_To do_
Will you quote all of the entries, word for word?

Stored data
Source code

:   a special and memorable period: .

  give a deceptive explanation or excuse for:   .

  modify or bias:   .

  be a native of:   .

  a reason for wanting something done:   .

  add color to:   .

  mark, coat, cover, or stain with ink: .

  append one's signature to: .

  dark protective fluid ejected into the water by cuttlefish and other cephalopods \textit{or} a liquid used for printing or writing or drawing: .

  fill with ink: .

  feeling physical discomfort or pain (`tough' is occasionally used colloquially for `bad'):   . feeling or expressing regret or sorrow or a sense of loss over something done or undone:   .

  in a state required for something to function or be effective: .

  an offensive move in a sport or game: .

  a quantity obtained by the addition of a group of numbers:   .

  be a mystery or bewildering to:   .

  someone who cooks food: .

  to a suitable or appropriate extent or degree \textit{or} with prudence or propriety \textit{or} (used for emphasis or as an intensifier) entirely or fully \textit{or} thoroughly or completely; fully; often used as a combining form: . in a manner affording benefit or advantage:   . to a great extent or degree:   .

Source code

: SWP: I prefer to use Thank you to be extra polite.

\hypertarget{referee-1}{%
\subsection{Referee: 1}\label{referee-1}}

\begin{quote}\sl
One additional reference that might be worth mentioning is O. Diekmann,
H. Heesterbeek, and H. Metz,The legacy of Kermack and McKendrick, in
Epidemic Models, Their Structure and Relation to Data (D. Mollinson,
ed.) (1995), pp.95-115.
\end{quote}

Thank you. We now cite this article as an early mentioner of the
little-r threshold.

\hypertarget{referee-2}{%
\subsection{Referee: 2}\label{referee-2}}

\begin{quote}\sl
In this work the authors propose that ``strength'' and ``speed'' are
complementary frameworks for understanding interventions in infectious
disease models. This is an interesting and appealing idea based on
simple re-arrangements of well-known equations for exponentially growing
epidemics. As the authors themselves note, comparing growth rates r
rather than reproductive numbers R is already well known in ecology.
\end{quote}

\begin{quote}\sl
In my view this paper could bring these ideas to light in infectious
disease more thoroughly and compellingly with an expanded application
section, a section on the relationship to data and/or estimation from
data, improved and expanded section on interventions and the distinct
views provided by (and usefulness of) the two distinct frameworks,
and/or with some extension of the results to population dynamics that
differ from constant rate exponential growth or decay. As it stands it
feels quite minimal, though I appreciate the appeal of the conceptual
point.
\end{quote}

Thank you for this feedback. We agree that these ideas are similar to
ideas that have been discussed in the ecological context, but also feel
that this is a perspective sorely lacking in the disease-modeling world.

_Reply_
Source code

:   a special and memorable period: .

  give a deceptive explanation or excuse for:   .

  modify or bias:   .

  be a native of:   .

  a reason for wanting something done:   .

  add color to:   .

  mark, coat, cover, or stain with ink: .

  append one's signature to: .

  dark protective fluid ejected into the water by cuttlefish and other cephalopods \textit{or} a liquid used for printing or writing or drawing: .

  fill with ink: .

  feeling physical discomfort or pain (`tough' is occasionally used colloquially for `bad'):   . feeling or expressing regret or sorrow or a sense of loss over something done or undone:   .

  in a state required for something to function or be effective: .

  an offensive move in a sport or game: .

  a quantity obtained by the addition of a group of numbers:   .

  be a mystery or bewildering to:   .

  someone who cooks food: .

  to a suitable or appropriate extent or degree \textit{or} with prudence or propriety \textit{or} (used for emphasis or as an intensifier) entirely or fully \textit{or} thoroughly or completely; fully; often used as a combining form: . in a manner affording benefit or advantage:   . to a great extent or degree:   .

Source code

: SWP: I prefer to use Thank you to be extra polite.

\hypertarget{referee-1}{%
\subsection{Referee: 1}\label{referee-1}}

\begin{quote}\sl
One additional reference that might be worth mentioning is O. Diekmann,
H. Heesterbeek, and H. Metz,The legacy of Kermack and McKendrick, in
Epidemic Models, Their Structure and Relation to Data (D. Mollinson,
ed.) (1995), pp.95-115.
\end{quote}

Thank you. We now cite this article as an early mentioner of the
little-r threshold.

\hypertarget{referee-2}{%
\subsection{Referee: 2}\label{referee-2}}

\begin{quote}\sl
In this work the authors propose that ``strength'' and ``speed'' are
complementary frameworks for understanding interventions in infectious
disease models. This is an interesting and appealing idea based on
simple re-arrangements of well-known equations for exponentially growing
epidemics. As the authors themselves note, comparing growth rates r
rather than reproductive numbers R is already well known in ecology.
\end{quote}

\begin{quote}\sl
In my view this paper could bring these ideas to light in infectious
disease more thoroughly and compellingly with an expanded application
section, a section on the relationship to data and/or estimation from
data, improved and expanded section on interventions and the distinct
views provided by (and usefulness of) the two distinct frameworks,
and/or with some extension of the results to population dynamics that
differ from constant rate exponential growth or decay. As it stands it
feels quite minimal, though I appreciate the appeal of the conceptual
point.
\end{quote}

Thank you for this feedback. We agree that these ideas are similar to
ideas that have been discussed in the ecological context, but also feel
that this is a perspective sorely lacking in the disease-modeling world.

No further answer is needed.